2 thoughts on “Abortion Restrictions and Compulsory Organ Donation

  1. Thanks for this post! As I thought about your argument, I found myself wondering if it depends on rejecting that there’s a moral distinction between killing and letting die. (Just to clarify, I’m not taking a stand on that distinction; I just want to explore its implications for your argument.) Suppose a defender of the Texas law responded to you by saying that in the case of an abortion, the fetus is actually being killed, whereas in the case of failing to provide a kidney, the parent is just letting the child die and so it’s not the same moral scenario. With that in mind, do you need to reject the notion that the killing/letting die distinction is morally significant in order for your argument to go through? (I suppose another way for you to respond might be to say that at least some cases of abortion wouldn’t have to involve killing; perhaps the abortion could be performed in such a way that the mother just stops providing support to the fetus but the fetus isn’t actually killed.) Anyway, I just wanted to clarify your thoughts on this. Thanks again for a nice accessible introduction to your article!

    1. Excellent question, Prof. Elliott!

      The short answer is, no, our argument doesn’t depend on denying the distinction between killing and allowing to die.

      But your question highlights the importance of the duty to protect in our argument. We need the duty to protect, because this special obligation obviously prohibits killing, but it also prohibits allowing to die, at least for those that one must protect. The special obligation requires a “shielding” that ordinary obligations between strangers don’t require. I must not only refrain from killing my children, I must also refrain from allowing them to die. To allow them to die, when it is in my power to shield them from death (or suffering), is to violate my special obligation to them. While I must, in most cases, not kill other people, in most cases I don’t have the obligation to shield them from harm.

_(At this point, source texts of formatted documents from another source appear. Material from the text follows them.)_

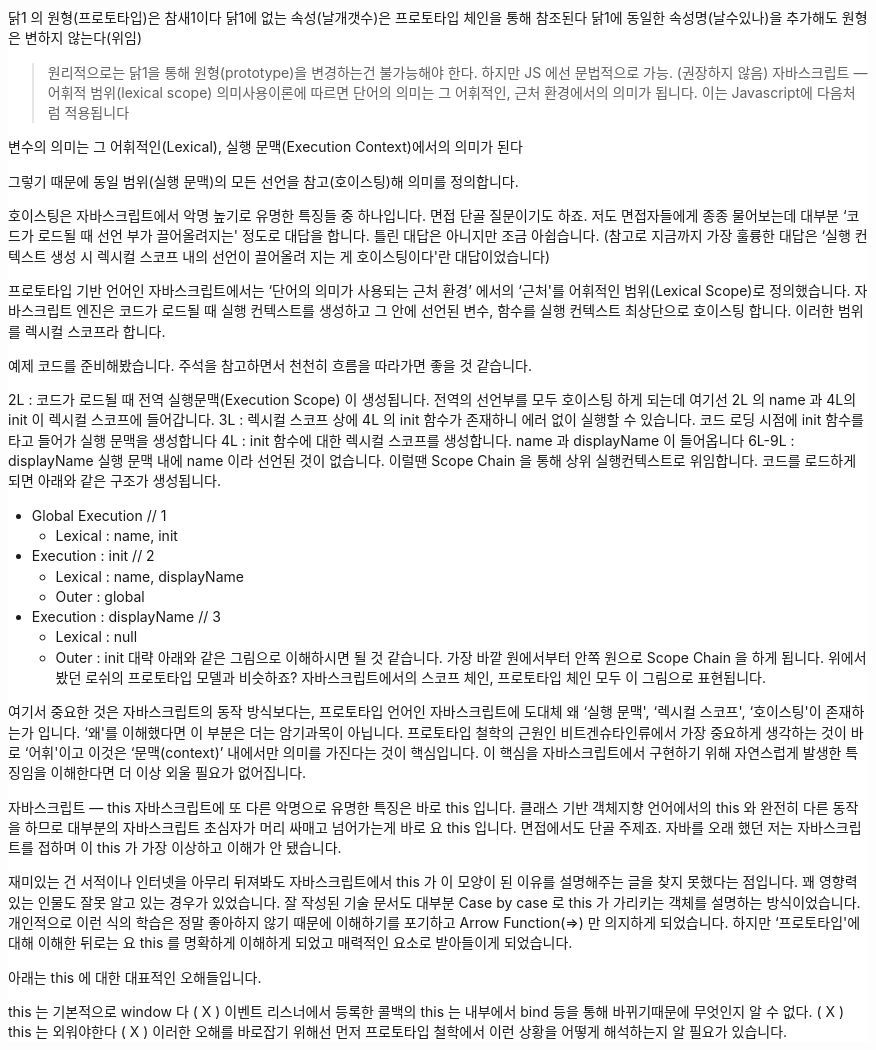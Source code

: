 
닭1 의 원형(프로토타입)은 참새1이다
닭1에 없는 속성(날개갯수)은 프로토타입 체인을 통해 참조된다
닭1에 동일한 속성명(날수있나)을 추가해도 원형은 변하지 않는다(위임)
> 원리적으로는 닭1을 통해 원형(prototype)을 변경하는건 불가능해야 한다. 하지만 JS 에선 문법적으로 가능. (권장하지 않음)
자바스크립트 — 어휘적 범위(lexical scope)
의미사용이론에 따르면 단어의 의미는 그 어휘적인, 근처 환경에서의 의미가 됩니다. 이는 Javascript에 다음처럼 적용됩니다

변수의 의미는 그 어휘적인(Lexical), 실행 문맥(Execution Context)에서의 의미가 된다

그렇기 때문에 동일 범위(실행 문맥)의 모든 선언을 참고(호이스팅)해 의미를 정의합니다.

호이스팅은 자바스크립트에서 악명 높기로 유명한 특징들 중 하나입니다. 면접 단골 질문이기도 하죠. 저도 면접자들에게 종종 물어보는데 대부분 ‘코드가 로드될 때 선언 부가 끌어올려지는' 정도로 대답을 합니다. 틀린 대답은 아니지만 조금 아쉽습니다. (참고로 지금까지 가장 훌륭한 대답은 ‘실행 컨텍스트 생성 시 렉시컬 스코프 내의 선언이 끌어올려 지는 게 호이스팅이다'란 대답이었습니다)

프로토타입 기반 언어인 자바스크립트에서는 ‘단어의 의미가 사용되는 근처 환경’ 에서의 ‘근처'를 어휘적인 범위(Lexical Scope)로 정의했습니다. 자바스크립트 엔진은 코드가 로드될 때 실행 컨텍스트를 생성하고 그 안에 선언된 변수, 함수를 실행 컨텍스트 최상단으로 호이스팅 합니다. 이러한 범위를 렉시컬 스코프라 합니다.

예제 코드를 준비해봤습니다. 주석을 참고하면서 천천히 흐름을 따라가면 좋을 것 같습니다.


2L : 코드가 로드될 때 전역 실행문맥(Execution Scope) 이 생성됩니다. 전역의 선언부를 모두 호이스팅 하게 되는데 여기선 2L 의 name 과 4L의 init 이 렉시컬 스코프에 들어갑니다.
3L : 렉시컬 스코프 상에 4L 의 init 함수가 존재하니 에러 없이 실행할 수 있습니다. 코드 로딩 시점에 init 함수를 타고 들어가 실행 문맥을 생성합니다
4L : init 함수에 대한 렉시컬 스코프를 생성합니다. name 과 displayName 이 들어옵니다
6L-9L : displayName 실행 문맥 내에 name 이라 선언된 것이 없습니다. 이럴땐 Scope Chain 을 통해 상위 실행컨텍스트로 위임합니다.
코드를 로드하게 되면 아래와 같은 구조가 생성됩니다.

- Global Execution // 1
   - Lexical : name, init 
- Execution : init // 2
   - Lexical : name, displayName
   - Outer : global 
- Execution : displayName // 3
   - Lexical : null
   - Outer : init
대략 아래와 같은 그림으로 이해하시면 될 것 같습니다. 가장 바깥 원에서부터 안쪽 원으로 Scope Chain 을 하게 됩니다. 위에서 봤던 로쉬의 프로토타입 모델과 비슷하죠? 자바스크립트에서의 스코프 체인, 프로토타입 체인 모두 이 그림으로 표현됩니다.


여기서 중요한 것은 자바스크립트의 동작 방식보다는, 프로토타입 언어인 자바스크립트에 도대체 왜 ‘실행 문맥', ‘렉시컬 스코프', ‘호이스팅'이 존재하는가 입니다. ‘왜'를 이해했다면 이 부분은 더는 암기과목이 아닙니다. 프로토타입 철학의 근원인 비트겐슈타인류에서 가장 중요하게 생각하는 것이 바로 ‘어휘'이고 이것은 ‘문맥(context)’ 내에서만 의미를 가진다는 것이 핵심입니다. 이 핵심을 자바스크립트에서 구현하기 위해 자연스럽게 발생한 특징임을 이해한다면 더 이상 외울 필요가 없어집니다.

자바스크립트 — this
자바스크립트에 또 다른 악명으로 유명한 특징은 바로 this 입니다. 클래스 기반 객체지향 언어에서의 this 와 완전히 다른 동작을 하므로 대부분의 자바스크립트 초심자가 머리 싸매고 넘어가는게 바로 요 this 입니다. 면접에서도 단골 주제죠. 자바를 오래 했던 저는 자바스크립트를 접하며 이 this 가 가장 이상하고 이해가 안 됐습니다.

재미있는 건 서적이나 인터넷을 아무리 뒤져봐도 자바스크립트에서 this 가 이 모양이 된 이유를 설명해주는 글을 찾지 못했다는 점입니다. 꽤 영향력 있는 인물도 잘못 알고 있는 경우가 있었습니다. 잘 작성된 기술 문서도 대부분 Case by case 로 this 가 가리키는 객체를 설명하는 방식이었습니다. 개인적으로 이런 식의 학습은 정말 좋아하지 않기 때문에 이해하기를 포기하고 Arrow Function(=>) 만 의지하게 되었습니다. 하지만 ‘프로토타입'에 대해 이해한 뒤로는 요 this 를 명확하게 이해하게 되었고 매력적인 요소로 받아들이게 되었습니다.

아래는 this 에 대한 대표적인 오해들입니다.

this 는 기본적으로 window 다 ( X )
이벤트 리스너에서 등록한 콜백의 this 는 내부에서 bind 등을 통해 바뀌기때문에 무엇인지 알 수 없다. ( X )
this 는 외워야한다 ( X )
이러한 오해를 바로잡기 위해선 먼저 프로토타입 철학에서 이런 상황을 어떻게 해석하는지 알 필요가 있습니다.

      This line of thinking tracks pretty well, I think, with how society treats the duty to protect. We regard child abuse and child neglect as equivalently immoral. Indeed, some times neglect is significantly worse–neglecting to feed one’s infant for two weeks is worse than hitting them once a day. The latter may not kill them; the former likely will. But the wrongness of neglect only arises in the context of the duty to protect: no one else is obligated to feed the infant, though everyone is obligated to not hit them.

      So, we can recognize the moral distinction between killing and allowing to die, so long as we are granted that a duty to protect holds between mother and fetus and parent and child. But it would be additionally unwise, I think, of the supporter of the Texas law to fall back on the killing/allowing to die distinction. The reason is that there are *lots* of circumstances in which killing is morally justifiable. One of these, arguably, is when one invades your life to a significant degree. “Stand Your Ground” laws, which Texas has passed, are presumably based on this reasoning. However, the Texas abortion law doesn’t allow abortion when the fetus results from rape. Or, to take Thomson’s violinst case as a reference point, falling back on the killing/allowing permits the removal of the violinist. But falling back on the duty to protect doesn’t.